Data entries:
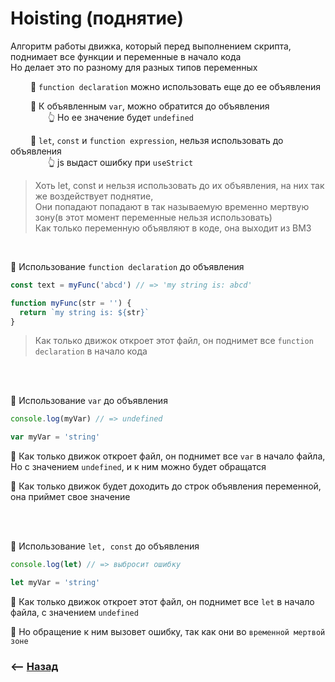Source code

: # Hoisting (поднятие)

Алгоритм работы движка, который перед выполнением скрипта, поднимает все функции и переменные в начало кода  
Но делает это по разному для разных типов переменных

&emsp;&emsp; 🔹 `function declaration` можно использовать еще до ее объявления      

&emsp;&emsp; 🔹 К объявленным `var`, можно обратится до объявления  
&emsp;&emsp;&emsp;&emsp; 👆 Но ее значение будет `undefined`       
  
&emsp;&emsp; 🔹 `let`, `const` и `function expression`, нельзя использовать до объявления  
&emsp;&emsp;&emsp;&emsp; 👆 js выдаст ошибку при `useStrict`

> Хоть let, const и нельзя использовать до их объявления, на них так же воздействует поднятие,     
Они попадают попадают в так называемую временно мертвую зону(в этот момент переменные нельзя использовать)    
Как только переменную объявляют в коде, она выходит из ВМЗ

<br>

💠 Использование `function declaration` до объявления
```javascript
const text = myFunc('abcd') // => 'my string is: abcd'

function myFunc(str = '') {
  return `my string is: ${str}`
}
```
> Как только движок откроет этот файл, он поднимет все `function declaration` в начало кода

<br>
<br>

💠 Использование `var` до объявления
```javascript
console.log(myVar) // => undefined

var myVar = 'string'
```
🎯 Как только движок откроет файл, он поднимет все `var` в начало файла,   
Но с значением `undefined`, и к ним можно будет обращатся

🎯 Как только движок будет доходить до строк объявления переменной,   
она приймет свое значение

<br><br>

💠 Использование `let, const` до объявления

```javascript
console.log(let) // => выбросит ошибку

let myVar = 'string'
```

🎯 Как только движок откроет этот файл, он поднимет все `let` в начало файла, с значением `undefined`

🎯 Но обращение к ним вызовет ошибку, так как они во `временной мертвой зоне`

### ⟵ **<a href="../../readme.md">Назад</a>**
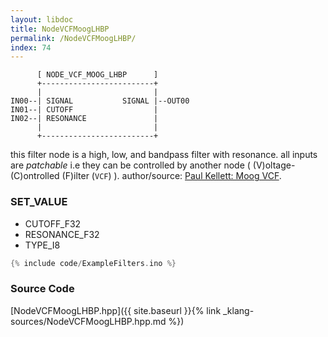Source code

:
 ```yaml
---
layout: libdoc
title: NodeVCFMoogLHBP
permalink: /NodeVCFMoogLHBP/
index: 74
---
```


          [ NODE_VCF_MOOG_LHBP      ]       
          +-------------------------+       
          |                         |       
    IN00--| SIGNAL           SIGNAL |--OUT00
    IN01--| CUTOFF                  |       
    IN02--| RESONANCE               |       
          |                         |       
          +-------------------------+       

this filter node is a high, low, and bandpass filter with resonance. all inputs are *patchable* i.e they can be controlled by another node ( (V)oltage-(C)ontrolled (F)ilter (`VCF`) ). author/source: [Paul Kellett: Moog VCF](https://www.musicdsp.org/en/latest/Filters/25-moog-vcf-variation-1.html).

### SET_VALUE

- CUTOFF_F32
- RESONANCE_F32
- TYPE_I8


```c
{% include code/ExampleFilters.ino %}
```

### Source Code

[NodeVCFMoogLHBP.hpp]({{ site.baseurl }}{% link _klang-sources/NodeVCFMoogLHBP.hpp.md %})

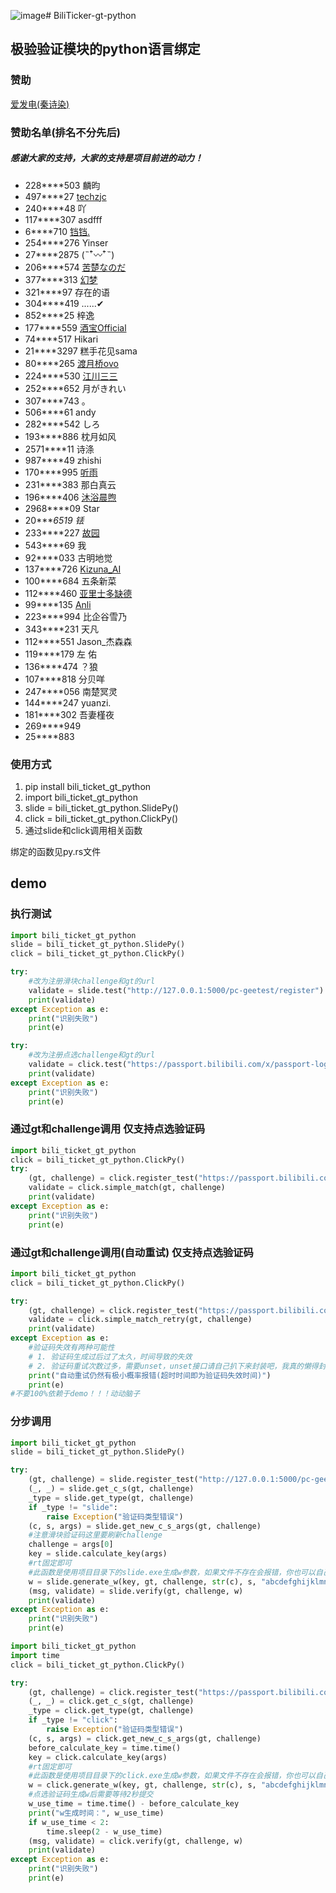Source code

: ![image](https://github.com/Amorter/biliTicker_gt/assets/63935225/92f88dc6-545c-4b92-97eb-de8fa490ca14)# BiliTicker-gt-python
## 极验验证模块的python语言绑定

### 赞助
[爱发电(秦诗染)](https://afdian.net/a/amort)

### 赞助名单(排名不分先后)
##### 感谢大家的支持，大家的支持是项目前进的动力！

- 228****503  麟昀
- 497****27  [techzjc](https://github.com/g497813927)
- 240****48   吖
- 117****307  asdfff
- 6****710    [铛铛.](https://github.com/dangdangpi)
- 254****276   Yinser
- 27****2875   (˵¯͒〰¯͒˵)
- 206****574   [苦楚なのだ](https://github.com/wxt2333)
- 377****313   [幻梦](https://github.com/huanmeng-qwq)
- 321****97    存在的语
- 304****419   ......✔
- 852****25    梓逸
- 177****559   [酒宝Official](https://github.com/jiajiu123)
- 74****517    Hikari
- 21****3297  糕手花见sama
- 80****265   [渡月桥ovo](https://github.com/duyueovo)
- 224****530  [江川三三](https://github.com/jcss0610)
- 252****652  月がきれい
- 307****743  。
- 506****61   andy
- 282****542  しろ
- 193****886  枕月如风
- 2571****11  诗涤
- 987****49   zhishi
- 170****995  [听雨](https://github.com/tingyu75?tab=repositories)
- 231****383  那白真云
- 196****406  [沐浴晨煦](https://github.com/ChenXu233)
- 2968****09  Star
- 20****6519  铥*
- 233****227  [故园](https://github.com/NTFago)
- 543****69   我
- 92****033   古明地觉
- 137****726  [Kizuna_AI](https://github.com/Kizuna-AI0630)
- 100****684  五条新菜
- 112****460  [亚里士多缺德](https://github.com/Teeedy)
- 99****135   [Anli](https://github.com/AkiCCLing)
- 223****994  比企谷雪乃
- 343****231  天凡
- 112****551  Jason_杰森森
- 119****179  左 佑
- 136****474  ？狼
- 107****818  分贝咩
- 247****056  南楚冥灵
- 144****247  yuanzi.
- 181****302  吾妻槿夜
- 269****949
- 25****883

### 使用方式

1. pip install bili_ticket_gt_python
2. import bili_ticket_gt_python
3. slide = bili_ticket_gt_python.SlidePy()
4. click = bili_ticket_gt_python.ClickPy()
5. 通过slide和click调用相关函数

绑定的函数见py.rs文件
## demo

### 执行测试
```python
import bili_ticket_gt_python
slide = bili_ticket_gt_python.SlidePy()
click = bili_ticket_gt_python.ClickPy()

try:
    #改为注册滑块challenge和gt的url
    validate = slide.test("http://127.0.0.1:5000/pc-geetest/register")
    print(validate)
except Exception as e:
    print("识别失败")
    print(e)

try:
    #改为注册点选challenge和gt的url
    validate = click.test("https://passport.bilibili.com/x/passport-login/captcha?source=main_web")
    print(validate)
except Exception as e:
    print("识别失败")
    print(e)
```

### 通过gt和challenge调用 仅支持点选验证码
```python
import bili_ticket_gt_python
click = bili_ticket_gt_python.ClickPy()
try:
    (gt, challenge) = click.register_test("https://passport.bilibili.com/x/passport-login/captcha?source=main_web")
    validate = click.simple_match(gt, challenge)
    print(validate)
except Exception as e:
    print("识别失败")
    print(e)
```

### 通过gt和challenge调用(自动重试) 仅支持点选验证码
```python
import bili_ticket_gt_python
click = bili_ticket_gt_python.ClickPy()

try:
    (gt, challenge) = click.register_test("https://passport.bilibili.com/x/passport-login/captcha?source=main_web")
    validate = click.simple_match_retry(gt, challenge)
    print(validate)
except Exception as e:
    #验证码失效有两种可能性
    # 1. 验证码生成过后过了太久，时间导致的失效
    # 2. 验证码重试次数过多，需要unset，unset接口请自己扒下来封装吧，我真的懒得封装了
    print("自动重试仍然有极小概率报错(超时时间即为验证码失效时间)")
    print(e)
#不要100%依赖于demo！！！动动脑子
```


### 分步调用
```python
import bili_ticket_gt_python
slide = bili_ticket_gt_python.SlidePy()

try:
    (gt, challenge) = slide.register_test("http://127.0.0.1:5000/pc-geetest/register")
    (_, _) = slide.get_c_s(gt, challenge)
    _type = slide.get_type(gt, challenge)
    if _type != "slide":
        raise Exception("验证码类型错误")
    (c, s, args) = slide.get_new_c_s_args(gt, challenge)
    #注意滑块验证码这里要刷新challenge
    challenge = args[0]
    key = slide.calculate_key(args)
    #rt固定即可
    #此函数是使用项目目录下的slide.exe生成w参数，如果文件不存在会报错，你也可以自己接入生成w的逻辑函数
    w = slide.generate_w(key, gt, challenge, str(c), s, "abcdefghijklmnop")
    (msg, validate) = slide.verify(gt, challenge, w)
    print(validate)
except Exception as e:
    print("识别失败")
    print(e)
```

```python
import bili_ticket_gt_python
import time
click = bili_ticket_gt_python.ClickPy()

try:
    (gt, challenge) = click.register_test("https://passport.bilibili.com/x/passport-login/captcha?source=main_web")
    (_, _) = click.get_c_s(gt, challenge)
    _type = click.get_type(gt, challenge)
    if _type != "click":
        raise Exception("验证码类型错误")
    (c, s, args) = click.get_new_c_s_args(gt, challenge)
    before_calculate_key = time.time()
    key = click.calculate_key(args)
    #rt固定即可
    #此函数是使用项目目录下的click.exe生成w参数，如果文件不存在会报错，你也可以自己接入生成w的逻辑函数
    w = click.generate_w(key, gt, challenge, str(c), s, "abcdefghijklmnop")
    #点选验证码生成w后需要等待2秒提交
    w_use_time = time.time() - before_calculate_key
    print("w生成时间：", w_use_time)
    if w_use_time < 2:
        time.sleep(2 - w_use_time)
    (msg, validate) = click.verify(gt, challenge, w)
    print(validate)
except Exception as e:
    print("识别失败")
    print(e)
```
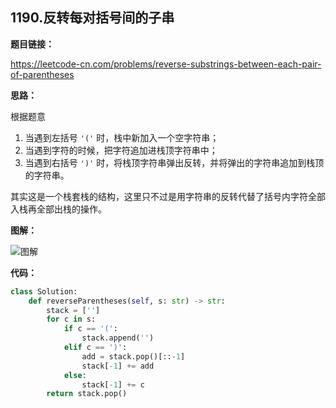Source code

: ## 1190.反转每对括号间的子串

**题目链接：**

https://leetcode-cn.com/problems/reverse-substrings-between-each-pair-of-parentheses

**思路：**

根据题意

1. 当遇到左括号 `'('` 时，栈中新加入一个空字符串；
2. 当遇到字符的时候，把字符追加进栈顶字符串中；
3. 当遇到右括号 `')'` 时，将栈顶字符串弹出反转，并将弹出的字符串追加到栈顶的字符串。

其实这是一个栈套栈的结构，这里只不过是用字符串的反转代替了括号内字符全部入栈再全部出栈的操作。

**图解：**

![图解](http://qiniu.wenyuetech.cn/1190-1.gif)


**代码：**
```python
class Solution:
    def reverseParentheses(self, s: str) -> str:
        stack = ['']
        for c in s:
            if c == '(':
                stack.append('')
            elif c == ')':
                add = stack.pop()[::-1]
                stack[-1] += add
            else:
                stack[-1] += c
        return stack.pop()
```


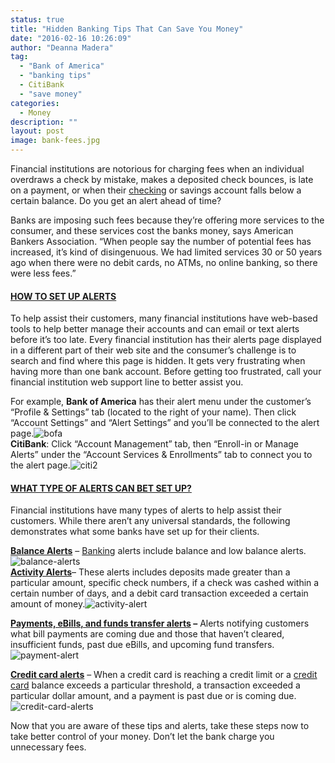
 ```yaml
---
status: true
title: "Hidden Banking Tips That Can Save You Money"
date: "2016-02-16 10:26:09"
author: "Deanna Madera"
tag:
  - "Bank of America"
  - "banking tips"
  - CitiBank
  - "save money"
categories:
  - Money
description: ""
layout: post
image: bank-fees.jpg
---
```


Financial institutions are notorious for charging fees when an individual overdraws a check by mistake, makes a deposited check bounces, is late on a payment, or when their [checking](/how-to-get-your-moneys-worth-from-checking-accounts) or savings account falls below a certain balance. Do you get an alert ahead of time?

Banks are imposing such fees because they’re offering more services to the consumer, and these services cost the banks money, says American Bankers Association. “When people say the number of potential fees has increased, it’s kind of disingenuous. We had limited services 30 or 50 years ago when there were no debit cards, no ATMs, no online banking, so there were less fees.”

#### **<span style="text-decoration: underline;">HOW TO SET UP ALERTS</span>**

To help assist their customers, many financial institutions have web-based tools to help better manage their accounts and can email or text alerts before it’s too late. Every financial institution has their alerts page displayed in a different part of their web site and the consumer’s challenge is to search and find where this page is hidden. It gets very frustrating when having more than one bank account. Before getting too frustrated, call your financial institution web support line to better assist you.

For example, **Bank of America** has their alert menu under the customer’s “Profile &amp; Settings” tab (located to the right of your name). Then click “Account Settings” and “Alert Settings” and you’ll be connected to the alert page.![bofa](/posts/bofa.jpg)  
**CitiBank**: Click “Account Management” tab, then “Enroll-in or Manage Alerts” under the “Account Services &amp; Enrollments” tab to connect you to the alert page.![citi2](/posts/citi2.jpg)

#### **<span style="text-decoration: underline;">WHAT TYPE OF ALERTS CAN BET SET UP?</span>**

Financial institutions have many types of alerts to help assist their customers. While there aren’t any universal standards, the following demonstrates what some banks have set up for their clients.

**<span style="text-decoration: underline;">Balance Alerts</span>** – [Banking](/banks-vs-credit-unions-which-is-better) alerts include balance and low balance alerts.![balance-alerts](/posts/balance-alerts.jpg)  
**<span style="text-decoration: underline;">Activity Alerts</span>**– These alerts includes deposits made greater than a particular amount, specific check numbers, if a check was cashed within a certain number of days, and a debit card transaction exceeded a certain amount of money.![activity-alert](/posts/activity-alert.jpg)

**<span style="text-decoration: underline;">Payments, eBills, and funds transfer alerts</span> –** Alerts notifying customers what bill payments are coming due and those that haven’t cleared, insufficient funds, past due eBills, and upcoming fund transfers.![payment-alert](/posts/payment-alert.jpg)

**<span style="text-decoration: underline;">Credit card alerts</span>** – When a credit card is reaching a credit limit or a [credit card](/what-you-need-to-know-about-credit-cards) balance exceeds a particular threshold, a transaction exceeded a particular dollar amount, and a payment is past due or is coming due.![credit-card-alerts](/posts/credit-card-alerts.jpg)

Now that you are aware of these tips and alerts, take these steps now to take better control of your money. Don’t let the bank charge you unnecessary fees.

**HOW TO COMPLETE THIS TASK:** Using the records above, find and show each line with the string "coming".

**TASK SOLUTION:**
**<span style="text-decoration: underline;">Payments, eBills, and funds transfer alerts</span> –** Alerts notifying customers what bill payments are coming due and those that haven’t cleared, insufficient funds, past due eBills, and upcoming fund transfers.![payment-alert](/posts/payment-alert.jpg)
**<span style="text-decoration: underline;">Credit card alerts</span>** – When a credit card is reaching a credit limit or a [credit card](/what-you-need-to-know-about-credit-cards) balance exceeds a particular threshold, a transaction exceeded a particular dollar amount, and a payment is past due or is coming due.![credit-card-alerts](/posts/credit-card-alerts.jpg)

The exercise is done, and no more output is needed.